ACTIVITY
Search the records for the string "GraphiQL" and return each line that has it.

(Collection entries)
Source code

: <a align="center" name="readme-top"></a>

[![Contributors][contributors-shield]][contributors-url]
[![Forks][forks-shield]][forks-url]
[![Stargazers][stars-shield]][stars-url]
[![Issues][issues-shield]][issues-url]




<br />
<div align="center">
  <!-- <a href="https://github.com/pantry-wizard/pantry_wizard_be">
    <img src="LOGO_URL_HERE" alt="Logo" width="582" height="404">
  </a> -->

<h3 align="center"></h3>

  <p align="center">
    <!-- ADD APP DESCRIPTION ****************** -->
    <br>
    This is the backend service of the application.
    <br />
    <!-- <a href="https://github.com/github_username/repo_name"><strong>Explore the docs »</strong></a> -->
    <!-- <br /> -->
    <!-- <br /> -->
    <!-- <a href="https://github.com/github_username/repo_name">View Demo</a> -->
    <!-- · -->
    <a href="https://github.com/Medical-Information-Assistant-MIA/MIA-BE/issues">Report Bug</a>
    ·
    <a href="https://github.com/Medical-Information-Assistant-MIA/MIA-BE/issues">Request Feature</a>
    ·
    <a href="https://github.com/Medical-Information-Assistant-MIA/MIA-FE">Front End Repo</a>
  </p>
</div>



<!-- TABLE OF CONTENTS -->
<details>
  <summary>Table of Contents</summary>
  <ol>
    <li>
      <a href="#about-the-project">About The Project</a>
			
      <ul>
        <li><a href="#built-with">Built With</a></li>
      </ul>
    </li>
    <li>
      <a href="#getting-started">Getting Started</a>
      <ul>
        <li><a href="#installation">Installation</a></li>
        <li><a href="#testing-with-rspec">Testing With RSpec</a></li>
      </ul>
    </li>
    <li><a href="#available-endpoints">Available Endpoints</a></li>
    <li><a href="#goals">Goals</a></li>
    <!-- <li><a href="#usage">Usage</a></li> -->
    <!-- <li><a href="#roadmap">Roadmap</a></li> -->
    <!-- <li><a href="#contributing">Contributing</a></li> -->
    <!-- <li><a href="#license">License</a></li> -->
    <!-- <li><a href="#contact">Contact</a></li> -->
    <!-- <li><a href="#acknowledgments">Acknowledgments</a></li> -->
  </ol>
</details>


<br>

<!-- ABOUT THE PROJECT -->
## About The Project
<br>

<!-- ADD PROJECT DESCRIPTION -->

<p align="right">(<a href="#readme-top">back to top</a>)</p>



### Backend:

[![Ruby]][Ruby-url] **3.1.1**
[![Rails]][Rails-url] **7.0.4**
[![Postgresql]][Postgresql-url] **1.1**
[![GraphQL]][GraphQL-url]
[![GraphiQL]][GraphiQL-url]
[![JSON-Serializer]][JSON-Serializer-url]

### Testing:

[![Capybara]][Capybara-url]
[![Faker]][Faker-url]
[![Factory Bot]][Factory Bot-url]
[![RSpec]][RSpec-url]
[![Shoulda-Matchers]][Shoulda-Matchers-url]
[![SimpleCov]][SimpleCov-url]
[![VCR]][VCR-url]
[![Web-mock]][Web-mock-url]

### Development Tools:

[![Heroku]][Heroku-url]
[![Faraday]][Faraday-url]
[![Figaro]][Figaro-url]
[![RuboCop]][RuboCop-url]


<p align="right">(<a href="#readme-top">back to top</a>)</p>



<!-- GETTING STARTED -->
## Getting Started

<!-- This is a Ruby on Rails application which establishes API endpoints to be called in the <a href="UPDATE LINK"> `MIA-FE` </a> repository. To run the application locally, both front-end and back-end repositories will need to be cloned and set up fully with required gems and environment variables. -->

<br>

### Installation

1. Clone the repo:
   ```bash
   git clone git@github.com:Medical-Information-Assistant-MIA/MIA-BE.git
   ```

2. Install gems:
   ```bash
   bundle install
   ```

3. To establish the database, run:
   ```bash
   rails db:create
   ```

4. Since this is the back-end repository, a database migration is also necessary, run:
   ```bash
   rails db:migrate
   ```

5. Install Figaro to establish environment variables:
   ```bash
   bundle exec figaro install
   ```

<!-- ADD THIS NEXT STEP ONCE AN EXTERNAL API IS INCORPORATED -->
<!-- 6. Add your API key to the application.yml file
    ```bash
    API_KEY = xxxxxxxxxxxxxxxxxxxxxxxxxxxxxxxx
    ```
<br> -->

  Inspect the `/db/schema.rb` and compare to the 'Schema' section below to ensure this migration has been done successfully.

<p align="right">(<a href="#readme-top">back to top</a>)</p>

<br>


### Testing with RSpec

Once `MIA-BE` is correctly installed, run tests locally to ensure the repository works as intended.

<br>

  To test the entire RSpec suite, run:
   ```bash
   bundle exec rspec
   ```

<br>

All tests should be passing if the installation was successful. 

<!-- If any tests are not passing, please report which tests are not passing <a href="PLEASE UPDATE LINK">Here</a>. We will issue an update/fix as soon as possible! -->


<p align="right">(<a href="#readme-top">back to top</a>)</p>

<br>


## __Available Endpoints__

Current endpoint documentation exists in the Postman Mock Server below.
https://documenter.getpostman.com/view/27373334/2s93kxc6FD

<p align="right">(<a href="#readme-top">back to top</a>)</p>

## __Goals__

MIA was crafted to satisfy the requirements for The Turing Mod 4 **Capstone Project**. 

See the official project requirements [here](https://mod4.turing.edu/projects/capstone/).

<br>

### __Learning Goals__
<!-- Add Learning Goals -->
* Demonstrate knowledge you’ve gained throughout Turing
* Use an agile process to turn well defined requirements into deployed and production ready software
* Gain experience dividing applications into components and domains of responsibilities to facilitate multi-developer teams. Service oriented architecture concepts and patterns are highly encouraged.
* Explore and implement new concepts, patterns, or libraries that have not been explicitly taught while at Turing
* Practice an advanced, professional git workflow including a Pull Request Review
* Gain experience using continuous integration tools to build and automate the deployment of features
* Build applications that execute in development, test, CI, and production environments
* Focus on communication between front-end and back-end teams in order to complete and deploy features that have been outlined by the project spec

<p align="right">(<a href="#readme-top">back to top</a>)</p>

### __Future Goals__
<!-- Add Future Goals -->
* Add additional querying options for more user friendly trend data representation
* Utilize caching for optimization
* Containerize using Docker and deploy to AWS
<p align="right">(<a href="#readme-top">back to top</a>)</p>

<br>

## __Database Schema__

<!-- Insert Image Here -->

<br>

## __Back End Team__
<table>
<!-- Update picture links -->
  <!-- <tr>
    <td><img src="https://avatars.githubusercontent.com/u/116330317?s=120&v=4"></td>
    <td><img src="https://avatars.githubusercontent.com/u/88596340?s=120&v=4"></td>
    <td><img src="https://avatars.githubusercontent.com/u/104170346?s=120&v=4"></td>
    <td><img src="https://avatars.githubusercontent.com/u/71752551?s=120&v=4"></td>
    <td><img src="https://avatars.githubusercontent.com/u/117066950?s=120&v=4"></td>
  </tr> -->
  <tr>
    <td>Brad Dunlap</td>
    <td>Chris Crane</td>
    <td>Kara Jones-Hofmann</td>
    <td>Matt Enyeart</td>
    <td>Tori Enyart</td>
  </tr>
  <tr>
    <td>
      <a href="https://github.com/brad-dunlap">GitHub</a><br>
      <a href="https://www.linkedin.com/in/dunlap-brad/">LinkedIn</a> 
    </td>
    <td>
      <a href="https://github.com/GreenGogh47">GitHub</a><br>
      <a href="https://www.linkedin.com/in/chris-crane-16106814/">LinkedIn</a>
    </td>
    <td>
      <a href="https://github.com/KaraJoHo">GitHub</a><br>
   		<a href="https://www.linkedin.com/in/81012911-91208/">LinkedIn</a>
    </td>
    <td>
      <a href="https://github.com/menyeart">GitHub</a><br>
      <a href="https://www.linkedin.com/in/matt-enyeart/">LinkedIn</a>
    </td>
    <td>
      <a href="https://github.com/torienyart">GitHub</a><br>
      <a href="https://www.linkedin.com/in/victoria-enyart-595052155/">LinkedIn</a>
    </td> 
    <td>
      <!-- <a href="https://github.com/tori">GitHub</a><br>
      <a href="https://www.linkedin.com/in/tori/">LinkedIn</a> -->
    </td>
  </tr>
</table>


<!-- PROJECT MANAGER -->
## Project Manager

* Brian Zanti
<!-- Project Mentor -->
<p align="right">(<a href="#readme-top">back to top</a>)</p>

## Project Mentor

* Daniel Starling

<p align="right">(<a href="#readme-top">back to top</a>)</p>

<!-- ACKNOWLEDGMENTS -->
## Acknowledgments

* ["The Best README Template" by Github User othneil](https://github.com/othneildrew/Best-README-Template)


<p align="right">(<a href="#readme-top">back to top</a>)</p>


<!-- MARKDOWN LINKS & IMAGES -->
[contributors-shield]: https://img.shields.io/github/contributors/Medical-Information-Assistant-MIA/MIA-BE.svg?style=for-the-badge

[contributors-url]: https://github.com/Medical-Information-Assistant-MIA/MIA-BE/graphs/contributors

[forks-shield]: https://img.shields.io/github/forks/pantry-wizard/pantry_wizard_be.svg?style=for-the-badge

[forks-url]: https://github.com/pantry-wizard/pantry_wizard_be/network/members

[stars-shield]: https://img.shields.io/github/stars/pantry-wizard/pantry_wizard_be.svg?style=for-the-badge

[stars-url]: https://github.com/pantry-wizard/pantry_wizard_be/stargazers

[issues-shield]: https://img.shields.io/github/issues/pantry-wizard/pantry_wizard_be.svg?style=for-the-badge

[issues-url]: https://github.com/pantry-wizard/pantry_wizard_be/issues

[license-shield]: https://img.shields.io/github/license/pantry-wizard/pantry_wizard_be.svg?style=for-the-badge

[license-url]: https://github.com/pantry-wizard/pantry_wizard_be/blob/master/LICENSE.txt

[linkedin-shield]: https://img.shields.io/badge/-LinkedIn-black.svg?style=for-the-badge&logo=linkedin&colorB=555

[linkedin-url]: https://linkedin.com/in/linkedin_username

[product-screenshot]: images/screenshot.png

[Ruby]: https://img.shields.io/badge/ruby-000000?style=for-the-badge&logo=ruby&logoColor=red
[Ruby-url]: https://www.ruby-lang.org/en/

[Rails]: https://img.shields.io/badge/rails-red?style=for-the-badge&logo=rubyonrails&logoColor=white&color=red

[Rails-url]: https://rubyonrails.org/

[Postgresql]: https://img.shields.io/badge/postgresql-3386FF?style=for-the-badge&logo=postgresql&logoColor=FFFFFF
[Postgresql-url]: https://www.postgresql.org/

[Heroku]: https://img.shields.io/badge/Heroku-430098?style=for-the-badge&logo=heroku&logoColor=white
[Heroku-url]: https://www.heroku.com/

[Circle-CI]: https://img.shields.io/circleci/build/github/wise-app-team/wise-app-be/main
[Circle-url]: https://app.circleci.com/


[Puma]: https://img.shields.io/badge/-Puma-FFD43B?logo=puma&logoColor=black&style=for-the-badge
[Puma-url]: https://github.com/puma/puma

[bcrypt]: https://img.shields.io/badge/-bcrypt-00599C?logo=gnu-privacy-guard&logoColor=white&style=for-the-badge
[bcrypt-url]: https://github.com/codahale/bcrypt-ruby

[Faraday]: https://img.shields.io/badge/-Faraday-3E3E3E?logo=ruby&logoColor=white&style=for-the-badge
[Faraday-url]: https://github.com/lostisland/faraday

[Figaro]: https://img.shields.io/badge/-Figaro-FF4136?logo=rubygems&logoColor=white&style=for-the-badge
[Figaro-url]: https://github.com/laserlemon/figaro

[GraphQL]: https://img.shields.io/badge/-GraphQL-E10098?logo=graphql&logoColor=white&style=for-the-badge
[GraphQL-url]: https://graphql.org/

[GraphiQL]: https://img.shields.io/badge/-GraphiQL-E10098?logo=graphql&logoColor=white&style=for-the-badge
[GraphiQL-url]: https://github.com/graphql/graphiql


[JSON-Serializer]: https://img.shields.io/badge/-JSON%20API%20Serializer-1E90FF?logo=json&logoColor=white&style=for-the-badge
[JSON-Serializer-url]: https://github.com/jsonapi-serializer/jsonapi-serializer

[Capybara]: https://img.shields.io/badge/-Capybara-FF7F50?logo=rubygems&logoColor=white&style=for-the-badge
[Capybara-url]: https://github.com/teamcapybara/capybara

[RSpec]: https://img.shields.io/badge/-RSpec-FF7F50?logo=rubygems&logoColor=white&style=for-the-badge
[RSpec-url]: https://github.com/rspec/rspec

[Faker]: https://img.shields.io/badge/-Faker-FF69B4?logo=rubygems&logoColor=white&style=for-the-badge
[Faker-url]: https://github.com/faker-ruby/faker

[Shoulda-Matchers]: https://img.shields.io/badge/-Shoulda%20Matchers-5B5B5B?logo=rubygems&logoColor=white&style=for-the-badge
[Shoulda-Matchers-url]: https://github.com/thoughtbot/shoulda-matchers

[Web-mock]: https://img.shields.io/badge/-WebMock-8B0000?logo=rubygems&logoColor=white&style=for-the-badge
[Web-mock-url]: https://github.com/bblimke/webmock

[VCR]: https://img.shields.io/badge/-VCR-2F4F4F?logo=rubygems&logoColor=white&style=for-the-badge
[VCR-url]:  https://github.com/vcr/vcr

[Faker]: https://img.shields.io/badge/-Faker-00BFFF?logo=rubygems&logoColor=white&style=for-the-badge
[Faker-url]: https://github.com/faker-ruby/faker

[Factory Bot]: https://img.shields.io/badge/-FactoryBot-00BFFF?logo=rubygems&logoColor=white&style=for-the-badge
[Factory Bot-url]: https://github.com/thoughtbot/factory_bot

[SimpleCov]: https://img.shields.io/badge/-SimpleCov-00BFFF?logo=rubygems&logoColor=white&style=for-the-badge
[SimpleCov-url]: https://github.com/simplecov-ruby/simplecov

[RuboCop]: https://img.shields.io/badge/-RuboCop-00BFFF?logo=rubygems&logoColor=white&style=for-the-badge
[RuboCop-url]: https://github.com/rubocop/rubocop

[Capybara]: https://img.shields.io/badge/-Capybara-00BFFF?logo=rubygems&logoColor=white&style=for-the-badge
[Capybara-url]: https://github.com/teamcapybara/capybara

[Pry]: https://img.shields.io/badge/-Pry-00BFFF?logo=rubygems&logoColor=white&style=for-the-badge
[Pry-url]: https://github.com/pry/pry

RESPONSE TO THE EXERCISE
[![GraphiQL]][GraphiQL-url]
[GraphiQL]: https://img.shields.io/badge/-GraphiQL-E10098?logo=graphql&logoColor=white&style=for-the-badge
[GraphiQL-url]: https://github.com/graphql/graphiql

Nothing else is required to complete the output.